- [How to complete this task]
What appears from the first line of the data below through the line containing "document, and include", both included, should be copied exactly, and nothing else.

※ ※ ※

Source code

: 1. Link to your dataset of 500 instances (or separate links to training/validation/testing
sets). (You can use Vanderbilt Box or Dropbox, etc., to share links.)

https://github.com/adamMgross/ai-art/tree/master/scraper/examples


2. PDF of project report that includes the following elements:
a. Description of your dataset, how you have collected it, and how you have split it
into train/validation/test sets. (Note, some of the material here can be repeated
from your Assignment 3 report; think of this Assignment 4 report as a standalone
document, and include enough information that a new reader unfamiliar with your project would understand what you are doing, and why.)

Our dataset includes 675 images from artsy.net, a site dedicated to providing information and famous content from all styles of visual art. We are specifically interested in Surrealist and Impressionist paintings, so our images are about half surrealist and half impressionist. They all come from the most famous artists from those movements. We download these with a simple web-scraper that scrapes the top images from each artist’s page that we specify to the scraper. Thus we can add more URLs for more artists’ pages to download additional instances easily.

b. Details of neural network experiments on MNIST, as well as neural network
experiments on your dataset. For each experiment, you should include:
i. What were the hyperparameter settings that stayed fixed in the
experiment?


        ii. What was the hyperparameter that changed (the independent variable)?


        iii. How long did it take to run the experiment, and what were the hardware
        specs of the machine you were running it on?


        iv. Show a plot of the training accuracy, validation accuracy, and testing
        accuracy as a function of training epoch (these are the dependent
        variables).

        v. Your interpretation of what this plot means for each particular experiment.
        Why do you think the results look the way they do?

※ ※ ※

- [Reply to the exercise]
Source code

: 1. Link to your dataset of 500 instances (or separate links to training/validation/testing
sets). (You can use Vanderbilt Box or Dropbox, etc., to share links.)

https://github.com/adamMgross/ai-art/tree/master/scraper/examples


2. PDF of project report that includes the following elements:
a. Description of your dataset, how you have collected it, and how you have split it
into train/validation/test sets. (Note, some of the material here can be repeated
from your Assignment 3 report; think of this Assignment 4 report as a standalone
document, and include enough information that a new reader unfamiliar with your project would understand what you are doing, and why.)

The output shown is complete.